[Entries taken from a collection]
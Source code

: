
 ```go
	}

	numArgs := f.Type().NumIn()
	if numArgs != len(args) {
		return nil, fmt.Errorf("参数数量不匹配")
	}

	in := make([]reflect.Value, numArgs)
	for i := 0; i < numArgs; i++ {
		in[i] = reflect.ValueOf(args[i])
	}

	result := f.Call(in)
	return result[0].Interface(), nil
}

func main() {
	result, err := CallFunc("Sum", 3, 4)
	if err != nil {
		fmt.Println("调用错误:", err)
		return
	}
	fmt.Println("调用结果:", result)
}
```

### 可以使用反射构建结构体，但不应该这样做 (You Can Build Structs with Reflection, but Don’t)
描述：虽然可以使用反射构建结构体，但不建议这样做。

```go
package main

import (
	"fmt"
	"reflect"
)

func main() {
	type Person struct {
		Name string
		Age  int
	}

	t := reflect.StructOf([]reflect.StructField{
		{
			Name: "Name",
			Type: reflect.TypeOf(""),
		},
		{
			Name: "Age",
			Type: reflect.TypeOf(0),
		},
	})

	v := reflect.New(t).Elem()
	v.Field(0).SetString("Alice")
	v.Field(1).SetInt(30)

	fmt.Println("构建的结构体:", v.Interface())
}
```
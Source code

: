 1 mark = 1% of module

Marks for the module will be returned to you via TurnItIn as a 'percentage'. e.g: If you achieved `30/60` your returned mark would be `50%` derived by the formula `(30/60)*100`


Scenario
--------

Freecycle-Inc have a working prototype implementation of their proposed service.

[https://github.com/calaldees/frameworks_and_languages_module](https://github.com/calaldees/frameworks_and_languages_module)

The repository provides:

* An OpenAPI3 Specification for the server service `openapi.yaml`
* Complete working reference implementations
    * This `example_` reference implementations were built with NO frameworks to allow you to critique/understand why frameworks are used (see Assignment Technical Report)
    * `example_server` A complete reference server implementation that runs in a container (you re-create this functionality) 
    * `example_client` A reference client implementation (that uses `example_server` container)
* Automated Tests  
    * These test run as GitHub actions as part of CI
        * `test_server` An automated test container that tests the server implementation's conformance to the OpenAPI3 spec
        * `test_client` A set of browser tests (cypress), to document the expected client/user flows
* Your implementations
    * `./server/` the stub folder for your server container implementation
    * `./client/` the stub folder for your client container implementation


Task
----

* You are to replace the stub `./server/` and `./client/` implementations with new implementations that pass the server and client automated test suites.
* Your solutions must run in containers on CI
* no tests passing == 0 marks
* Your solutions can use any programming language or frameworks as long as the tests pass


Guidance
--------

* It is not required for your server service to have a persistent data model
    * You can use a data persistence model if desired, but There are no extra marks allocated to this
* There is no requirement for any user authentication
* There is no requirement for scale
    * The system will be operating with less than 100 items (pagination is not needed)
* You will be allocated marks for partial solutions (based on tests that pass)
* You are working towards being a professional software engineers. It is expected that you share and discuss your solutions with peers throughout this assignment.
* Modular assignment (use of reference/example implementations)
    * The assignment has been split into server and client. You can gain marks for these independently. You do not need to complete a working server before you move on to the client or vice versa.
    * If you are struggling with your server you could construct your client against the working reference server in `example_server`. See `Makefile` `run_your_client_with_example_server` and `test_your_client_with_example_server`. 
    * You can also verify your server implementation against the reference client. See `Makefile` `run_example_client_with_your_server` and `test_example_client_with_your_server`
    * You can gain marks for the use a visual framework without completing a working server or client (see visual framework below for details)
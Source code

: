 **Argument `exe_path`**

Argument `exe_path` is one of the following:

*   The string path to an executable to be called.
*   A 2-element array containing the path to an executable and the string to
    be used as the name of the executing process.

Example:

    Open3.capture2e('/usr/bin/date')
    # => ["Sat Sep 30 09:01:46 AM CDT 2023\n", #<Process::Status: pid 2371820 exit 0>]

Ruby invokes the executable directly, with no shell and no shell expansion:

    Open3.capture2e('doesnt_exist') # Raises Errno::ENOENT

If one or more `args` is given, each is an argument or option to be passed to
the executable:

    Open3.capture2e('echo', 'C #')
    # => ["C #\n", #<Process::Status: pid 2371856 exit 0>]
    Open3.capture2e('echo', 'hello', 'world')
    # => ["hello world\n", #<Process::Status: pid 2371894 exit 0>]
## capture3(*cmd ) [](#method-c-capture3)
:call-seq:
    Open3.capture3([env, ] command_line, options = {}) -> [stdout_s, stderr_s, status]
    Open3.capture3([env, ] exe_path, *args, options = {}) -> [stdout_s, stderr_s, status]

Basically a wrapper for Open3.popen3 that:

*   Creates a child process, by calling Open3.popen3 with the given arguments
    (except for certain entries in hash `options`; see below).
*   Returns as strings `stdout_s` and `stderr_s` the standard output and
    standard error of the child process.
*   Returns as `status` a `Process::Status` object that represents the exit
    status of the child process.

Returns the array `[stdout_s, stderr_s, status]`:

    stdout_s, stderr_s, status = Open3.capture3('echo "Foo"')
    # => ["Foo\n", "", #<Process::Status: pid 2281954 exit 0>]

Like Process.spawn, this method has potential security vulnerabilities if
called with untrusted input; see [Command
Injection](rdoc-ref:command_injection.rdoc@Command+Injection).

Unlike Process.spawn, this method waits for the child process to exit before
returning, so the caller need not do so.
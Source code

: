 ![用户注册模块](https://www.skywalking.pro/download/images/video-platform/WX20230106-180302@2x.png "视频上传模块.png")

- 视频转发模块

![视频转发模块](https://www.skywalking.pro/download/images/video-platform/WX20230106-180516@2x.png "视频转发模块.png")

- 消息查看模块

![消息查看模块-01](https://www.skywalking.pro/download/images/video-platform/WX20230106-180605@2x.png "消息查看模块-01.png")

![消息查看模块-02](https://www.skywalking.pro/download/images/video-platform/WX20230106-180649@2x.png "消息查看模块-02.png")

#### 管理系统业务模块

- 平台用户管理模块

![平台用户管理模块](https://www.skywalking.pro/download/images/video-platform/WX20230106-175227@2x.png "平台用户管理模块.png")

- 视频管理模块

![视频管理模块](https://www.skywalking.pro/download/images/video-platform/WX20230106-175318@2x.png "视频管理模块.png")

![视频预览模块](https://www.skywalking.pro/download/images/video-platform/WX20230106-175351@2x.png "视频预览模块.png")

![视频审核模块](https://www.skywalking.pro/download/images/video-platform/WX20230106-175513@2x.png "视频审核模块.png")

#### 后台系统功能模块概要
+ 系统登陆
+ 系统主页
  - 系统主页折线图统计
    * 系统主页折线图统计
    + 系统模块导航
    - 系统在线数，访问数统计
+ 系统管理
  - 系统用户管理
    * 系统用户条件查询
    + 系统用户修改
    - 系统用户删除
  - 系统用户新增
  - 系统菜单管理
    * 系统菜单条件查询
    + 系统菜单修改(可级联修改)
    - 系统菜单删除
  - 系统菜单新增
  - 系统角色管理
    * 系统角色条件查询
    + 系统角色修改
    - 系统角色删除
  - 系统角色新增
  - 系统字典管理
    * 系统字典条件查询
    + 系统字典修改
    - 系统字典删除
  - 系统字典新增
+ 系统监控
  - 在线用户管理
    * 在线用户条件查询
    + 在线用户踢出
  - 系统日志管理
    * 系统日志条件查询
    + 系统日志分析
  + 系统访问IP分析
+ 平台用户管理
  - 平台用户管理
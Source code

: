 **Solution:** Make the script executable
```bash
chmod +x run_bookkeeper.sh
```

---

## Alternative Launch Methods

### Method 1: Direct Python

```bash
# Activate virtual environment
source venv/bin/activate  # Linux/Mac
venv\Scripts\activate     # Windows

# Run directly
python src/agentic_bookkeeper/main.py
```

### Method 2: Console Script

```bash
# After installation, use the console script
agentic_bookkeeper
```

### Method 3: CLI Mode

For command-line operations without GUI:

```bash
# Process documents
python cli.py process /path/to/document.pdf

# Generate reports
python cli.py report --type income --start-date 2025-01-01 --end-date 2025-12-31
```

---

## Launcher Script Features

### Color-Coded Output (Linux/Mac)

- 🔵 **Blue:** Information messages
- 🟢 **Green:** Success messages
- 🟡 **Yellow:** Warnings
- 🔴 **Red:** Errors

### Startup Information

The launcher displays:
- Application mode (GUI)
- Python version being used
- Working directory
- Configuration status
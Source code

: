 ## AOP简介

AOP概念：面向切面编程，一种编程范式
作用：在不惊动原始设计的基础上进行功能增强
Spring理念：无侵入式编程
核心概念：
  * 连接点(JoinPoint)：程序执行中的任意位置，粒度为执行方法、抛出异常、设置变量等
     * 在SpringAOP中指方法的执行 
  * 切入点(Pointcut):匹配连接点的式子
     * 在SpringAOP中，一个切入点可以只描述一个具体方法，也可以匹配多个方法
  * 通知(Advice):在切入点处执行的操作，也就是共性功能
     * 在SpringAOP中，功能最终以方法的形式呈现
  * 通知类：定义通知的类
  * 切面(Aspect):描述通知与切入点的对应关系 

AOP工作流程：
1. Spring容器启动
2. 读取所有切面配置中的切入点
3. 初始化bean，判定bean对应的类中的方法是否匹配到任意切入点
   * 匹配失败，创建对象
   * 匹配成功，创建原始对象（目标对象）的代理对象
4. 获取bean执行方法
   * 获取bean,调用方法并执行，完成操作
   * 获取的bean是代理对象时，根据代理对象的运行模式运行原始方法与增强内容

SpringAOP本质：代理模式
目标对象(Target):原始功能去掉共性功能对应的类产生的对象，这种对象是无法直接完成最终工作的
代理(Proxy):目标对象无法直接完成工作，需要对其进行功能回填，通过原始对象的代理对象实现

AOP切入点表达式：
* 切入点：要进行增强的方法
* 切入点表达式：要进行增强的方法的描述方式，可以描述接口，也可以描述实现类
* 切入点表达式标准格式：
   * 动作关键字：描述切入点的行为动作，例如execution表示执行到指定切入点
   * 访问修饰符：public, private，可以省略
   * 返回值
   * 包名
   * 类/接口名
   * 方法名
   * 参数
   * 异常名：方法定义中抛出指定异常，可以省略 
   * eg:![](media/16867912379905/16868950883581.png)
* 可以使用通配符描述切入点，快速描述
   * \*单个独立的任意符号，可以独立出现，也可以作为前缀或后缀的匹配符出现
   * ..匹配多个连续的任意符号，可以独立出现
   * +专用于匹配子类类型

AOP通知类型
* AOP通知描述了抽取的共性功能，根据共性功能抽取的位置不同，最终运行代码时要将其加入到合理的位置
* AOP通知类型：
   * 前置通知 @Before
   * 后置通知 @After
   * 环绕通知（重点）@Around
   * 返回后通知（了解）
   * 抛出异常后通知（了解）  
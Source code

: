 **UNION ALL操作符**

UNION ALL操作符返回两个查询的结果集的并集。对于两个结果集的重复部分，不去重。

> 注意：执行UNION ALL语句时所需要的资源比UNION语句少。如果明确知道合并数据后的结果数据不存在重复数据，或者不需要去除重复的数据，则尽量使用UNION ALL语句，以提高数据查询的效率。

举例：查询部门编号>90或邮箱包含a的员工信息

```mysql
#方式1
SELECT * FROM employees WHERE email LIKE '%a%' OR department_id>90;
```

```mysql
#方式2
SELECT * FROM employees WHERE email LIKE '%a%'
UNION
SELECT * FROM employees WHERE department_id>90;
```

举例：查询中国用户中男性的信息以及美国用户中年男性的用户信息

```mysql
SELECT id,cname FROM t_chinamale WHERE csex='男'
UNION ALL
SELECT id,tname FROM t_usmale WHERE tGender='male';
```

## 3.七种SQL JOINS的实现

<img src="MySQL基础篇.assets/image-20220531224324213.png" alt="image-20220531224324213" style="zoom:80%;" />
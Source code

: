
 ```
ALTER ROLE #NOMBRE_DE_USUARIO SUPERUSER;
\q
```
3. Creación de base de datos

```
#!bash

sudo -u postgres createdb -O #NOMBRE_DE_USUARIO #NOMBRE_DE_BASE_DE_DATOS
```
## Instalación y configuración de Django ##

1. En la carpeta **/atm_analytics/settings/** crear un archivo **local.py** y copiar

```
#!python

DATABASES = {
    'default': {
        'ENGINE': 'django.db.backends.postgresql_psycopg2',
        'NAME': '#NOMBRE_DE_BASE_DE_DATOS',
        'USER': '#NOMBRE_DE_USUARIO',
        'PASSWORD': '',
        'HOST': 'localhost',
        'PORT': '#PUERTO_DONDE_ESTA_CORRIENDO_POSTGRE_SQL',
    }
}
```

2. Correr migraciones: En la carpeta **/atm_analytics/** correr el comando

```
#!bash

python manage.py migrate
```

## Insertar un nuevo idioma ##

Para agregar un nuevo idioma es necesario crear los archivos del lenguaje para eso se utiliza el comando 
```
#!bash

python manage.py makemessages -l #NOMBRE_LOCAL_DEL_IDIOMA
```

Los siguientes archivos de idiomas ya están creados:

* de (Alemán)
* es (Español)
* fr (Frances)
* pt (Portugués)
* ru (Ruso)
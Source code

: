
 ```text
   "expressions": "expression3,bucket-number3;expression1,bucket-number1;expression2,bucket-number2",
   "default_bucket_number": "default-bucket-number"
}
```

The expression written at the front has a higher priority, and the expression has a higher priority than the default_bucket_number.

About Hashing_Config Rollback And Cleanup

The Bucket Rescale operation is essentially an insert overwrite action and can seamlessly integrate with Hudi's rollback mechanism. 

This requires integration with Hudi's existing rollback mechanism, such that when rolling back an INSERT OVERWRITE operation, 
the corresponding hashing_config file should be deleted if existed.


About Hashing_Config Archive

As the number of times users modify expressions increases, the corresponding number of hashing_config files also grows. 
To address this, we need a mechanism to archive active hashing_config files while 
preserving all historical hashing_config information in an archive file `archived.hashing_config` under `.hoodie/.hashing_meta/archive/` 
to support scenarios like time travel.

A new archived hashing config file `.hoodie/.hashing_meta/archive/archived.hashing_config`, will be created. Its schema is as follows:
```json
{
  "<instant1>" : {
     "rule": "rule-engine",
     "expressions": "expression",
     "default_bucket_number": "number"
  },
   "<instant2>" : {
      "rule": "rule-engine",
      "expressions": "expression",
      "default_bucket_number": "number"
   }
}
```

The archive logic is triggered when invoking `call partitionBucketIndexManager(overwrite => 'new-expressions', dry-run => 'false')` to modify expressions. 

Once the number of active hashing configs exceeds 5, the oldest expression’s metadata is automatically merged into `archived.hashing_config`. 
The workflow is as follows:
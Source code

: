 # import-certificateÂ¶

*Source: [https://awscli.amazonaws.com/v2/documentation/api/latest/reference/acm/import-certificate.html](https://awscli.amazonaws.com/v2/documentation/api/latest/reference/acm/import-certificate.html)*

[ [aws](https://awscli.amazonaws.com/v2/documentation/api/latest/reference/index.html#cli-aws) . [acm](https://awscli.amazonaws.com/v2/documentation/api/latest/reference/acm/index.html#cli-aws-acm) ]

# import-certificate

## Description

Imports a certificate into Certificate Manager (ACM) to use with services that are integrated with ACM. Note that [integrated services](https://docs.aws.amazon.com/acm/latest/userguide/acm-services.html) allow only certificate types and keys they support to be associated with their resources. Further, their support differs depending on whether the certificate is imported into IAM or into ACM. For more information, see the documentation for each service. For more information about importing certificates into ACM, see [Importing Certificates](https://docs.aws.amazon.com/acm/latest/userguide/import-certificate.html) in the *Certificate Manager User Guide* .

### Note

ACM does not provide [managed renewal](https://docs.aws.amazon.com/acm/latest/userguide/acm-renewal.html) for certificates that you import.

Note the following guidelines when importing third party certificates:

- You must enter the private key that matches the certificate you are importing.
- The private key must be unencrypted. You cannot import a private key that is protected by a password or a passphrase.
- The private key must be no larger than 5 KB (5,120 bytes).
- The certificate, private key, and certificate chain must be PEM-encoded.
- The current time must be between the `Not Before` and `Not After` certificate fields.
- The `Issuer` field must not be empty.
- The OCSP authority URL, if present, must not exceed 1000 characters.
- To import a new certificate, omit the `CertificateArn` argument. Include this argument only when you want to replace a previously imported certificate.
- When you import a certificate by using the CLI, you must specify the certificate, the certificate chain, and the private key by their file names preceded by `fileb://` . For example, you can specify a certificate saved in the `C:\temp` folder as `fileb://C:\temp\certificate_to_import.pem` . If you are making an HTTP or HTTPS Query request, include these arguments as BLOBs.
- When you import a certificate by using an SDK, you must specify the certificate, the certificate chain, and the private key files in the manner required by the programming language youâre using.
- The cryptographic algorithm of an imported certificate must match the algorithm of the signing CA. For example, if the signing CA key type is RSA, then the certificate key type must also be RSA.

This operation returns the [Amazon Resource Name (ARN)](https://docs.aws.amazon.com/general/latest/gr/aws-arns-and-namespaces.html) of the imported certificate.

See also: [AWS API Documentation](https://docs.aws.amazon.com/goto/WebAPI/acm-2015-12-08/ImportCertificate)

Problem - Say only the number of lines above holding "allow".

Task response - 2